Task inputs
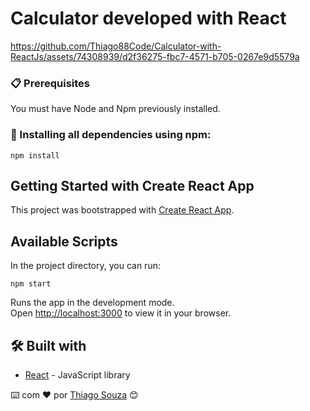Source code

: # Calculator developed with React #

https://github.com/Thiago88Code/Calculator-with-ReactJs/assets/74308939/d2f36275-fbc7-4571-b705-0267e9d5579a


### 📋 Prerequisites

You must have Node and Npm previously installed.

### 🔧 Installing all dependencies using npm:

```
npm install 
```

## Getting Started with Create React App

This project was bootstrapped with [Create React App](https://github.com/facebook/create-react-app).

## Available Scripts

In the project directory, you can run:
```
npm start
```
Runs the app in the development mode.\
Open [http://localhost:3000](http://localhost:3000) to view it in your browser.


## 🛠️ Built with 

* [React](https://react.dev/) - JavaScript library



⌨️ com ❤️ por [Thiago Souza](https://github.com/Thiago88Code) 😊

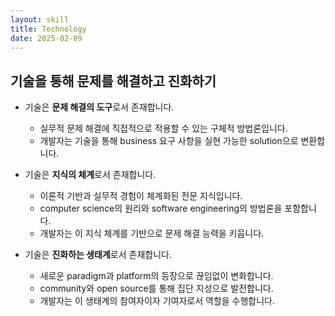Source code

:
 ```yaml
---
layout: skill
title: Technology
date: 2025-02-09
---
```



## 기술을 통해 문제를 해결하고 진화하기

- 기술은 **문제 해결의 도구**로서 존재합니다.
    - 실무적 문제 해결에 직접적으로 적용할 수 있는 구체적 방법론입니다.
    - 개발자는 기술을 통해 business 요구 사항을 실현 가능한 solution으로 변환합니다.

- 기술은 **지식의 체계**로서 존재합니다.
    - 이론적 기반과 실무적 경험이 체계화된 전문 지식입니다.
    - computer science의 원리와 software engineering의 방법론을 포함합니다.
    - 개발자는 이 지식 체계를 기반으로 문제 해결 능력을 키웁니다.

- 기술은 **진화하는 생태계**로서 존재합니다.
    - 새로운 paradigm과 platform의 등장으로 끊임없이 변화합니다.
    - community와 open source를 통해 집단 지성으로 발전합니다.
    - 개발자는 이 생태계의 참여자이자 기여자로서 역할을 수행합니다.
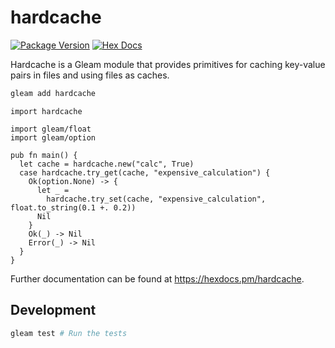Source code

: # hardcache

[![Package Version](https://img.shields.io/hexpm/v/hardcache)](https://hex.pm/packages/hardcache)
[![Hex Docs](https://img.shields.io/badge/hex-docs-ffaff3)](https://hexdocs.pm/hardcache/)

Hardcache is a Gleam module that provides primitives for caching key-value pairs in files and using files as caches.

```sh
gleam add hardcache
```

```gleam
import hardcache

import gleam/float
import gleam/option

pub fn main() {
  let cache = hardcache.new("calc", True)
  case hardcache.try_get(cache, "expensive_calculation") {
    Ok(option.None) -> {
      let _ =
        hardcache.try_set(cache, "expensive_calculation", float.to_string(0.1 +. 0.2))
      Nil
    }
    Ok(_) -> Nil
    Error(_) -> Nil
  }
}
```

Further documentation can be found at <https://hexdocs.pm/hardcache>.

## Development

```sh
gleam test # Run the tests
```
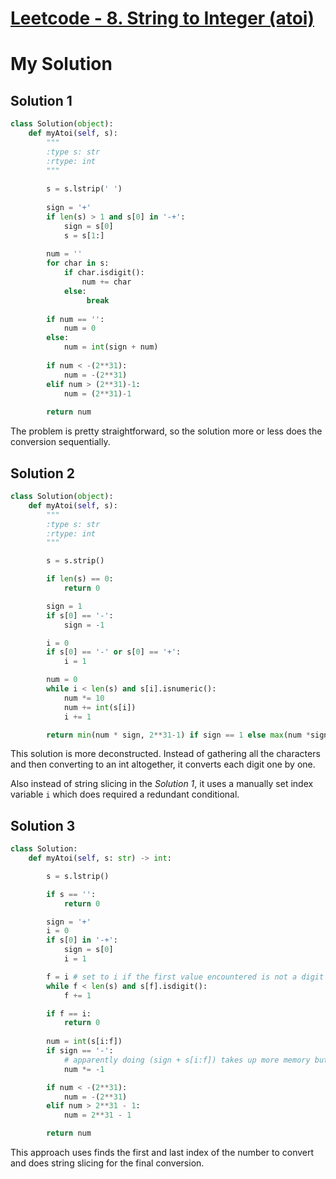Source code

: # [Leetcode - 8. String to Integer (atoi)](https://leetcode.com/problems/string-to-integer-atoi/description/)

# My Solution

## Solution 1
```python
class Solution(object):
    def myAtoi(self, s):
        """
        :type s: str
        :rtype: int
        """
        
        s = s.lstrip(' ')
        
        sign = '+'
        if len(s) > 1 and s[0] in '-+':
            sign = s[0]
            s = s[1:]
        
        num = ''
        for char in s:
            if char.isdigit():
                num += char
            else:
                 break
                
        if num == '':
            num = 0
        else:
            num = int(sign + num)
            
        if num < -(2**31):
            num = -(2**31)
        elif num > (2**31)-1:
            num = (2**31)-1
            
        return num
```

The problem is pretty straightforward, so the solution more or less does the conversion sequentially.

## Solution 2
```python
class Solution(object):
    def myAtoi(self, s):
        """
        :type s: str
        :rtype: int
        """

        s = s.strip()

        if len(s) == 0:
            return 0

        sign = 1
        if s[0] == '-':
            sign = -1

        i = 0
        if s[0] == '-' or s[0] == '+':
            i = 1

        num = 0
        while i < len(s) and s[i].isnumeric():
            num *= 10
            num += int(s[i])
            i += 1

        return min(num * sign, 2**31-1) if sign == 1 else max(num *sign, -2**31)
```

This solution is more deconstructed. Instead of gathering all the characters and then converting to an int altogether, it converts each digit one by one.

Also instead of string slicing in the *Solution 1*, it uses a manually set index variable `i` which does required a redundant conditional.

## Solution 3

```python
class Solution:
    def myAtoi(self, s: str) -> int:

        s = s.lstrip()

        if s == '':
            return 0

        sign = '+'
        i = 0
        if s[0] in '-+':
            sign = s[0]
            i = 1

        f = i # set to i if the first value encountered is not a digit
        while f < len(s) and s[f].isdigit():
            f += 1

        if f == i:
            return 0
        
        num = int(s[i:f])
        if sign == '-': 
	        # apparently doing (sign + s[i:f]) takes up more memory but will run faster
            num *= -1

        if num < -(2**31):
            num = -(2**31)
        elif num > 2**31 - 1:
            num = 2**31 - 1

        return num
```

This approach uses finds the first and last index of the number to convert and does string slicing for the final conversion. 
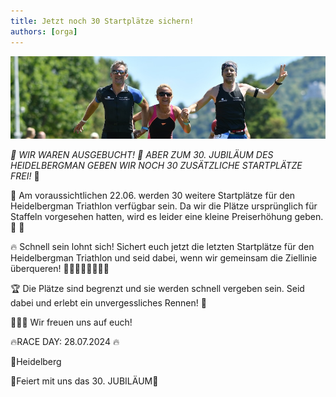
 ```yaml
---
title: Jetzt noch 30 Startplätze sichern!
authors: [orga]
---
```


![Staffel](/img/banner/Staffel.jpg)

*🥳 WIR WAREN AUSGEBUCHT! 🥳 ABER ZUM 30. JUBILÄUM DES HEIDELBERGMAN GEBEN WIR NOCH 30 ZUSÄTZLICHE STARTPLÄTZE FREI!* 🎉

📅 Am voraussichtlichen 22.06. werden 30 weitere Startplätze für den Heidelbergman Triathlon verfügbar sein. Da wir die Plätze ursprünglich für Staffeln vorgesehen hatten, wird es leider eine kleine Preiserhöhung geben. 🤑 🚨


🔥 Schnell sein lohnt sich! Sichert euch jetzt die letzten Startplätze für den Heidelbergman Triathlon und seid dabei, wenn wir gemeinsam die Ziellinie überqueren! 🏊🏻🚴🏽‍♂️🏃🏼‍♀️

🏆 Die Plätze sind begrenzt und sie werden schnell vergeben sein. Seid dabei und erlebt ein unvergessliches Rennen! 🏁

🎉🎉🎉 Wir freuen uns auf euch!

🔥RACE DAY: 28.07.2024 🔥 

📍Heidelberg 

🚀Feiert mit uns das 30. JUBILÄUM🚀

What the task asks
Write out every line of the listing that holds the word "Create".

Response below
## Getting Started with Create React App
This project was bootstrapped with [Create React App](https://github.com/facebook/create-react-app).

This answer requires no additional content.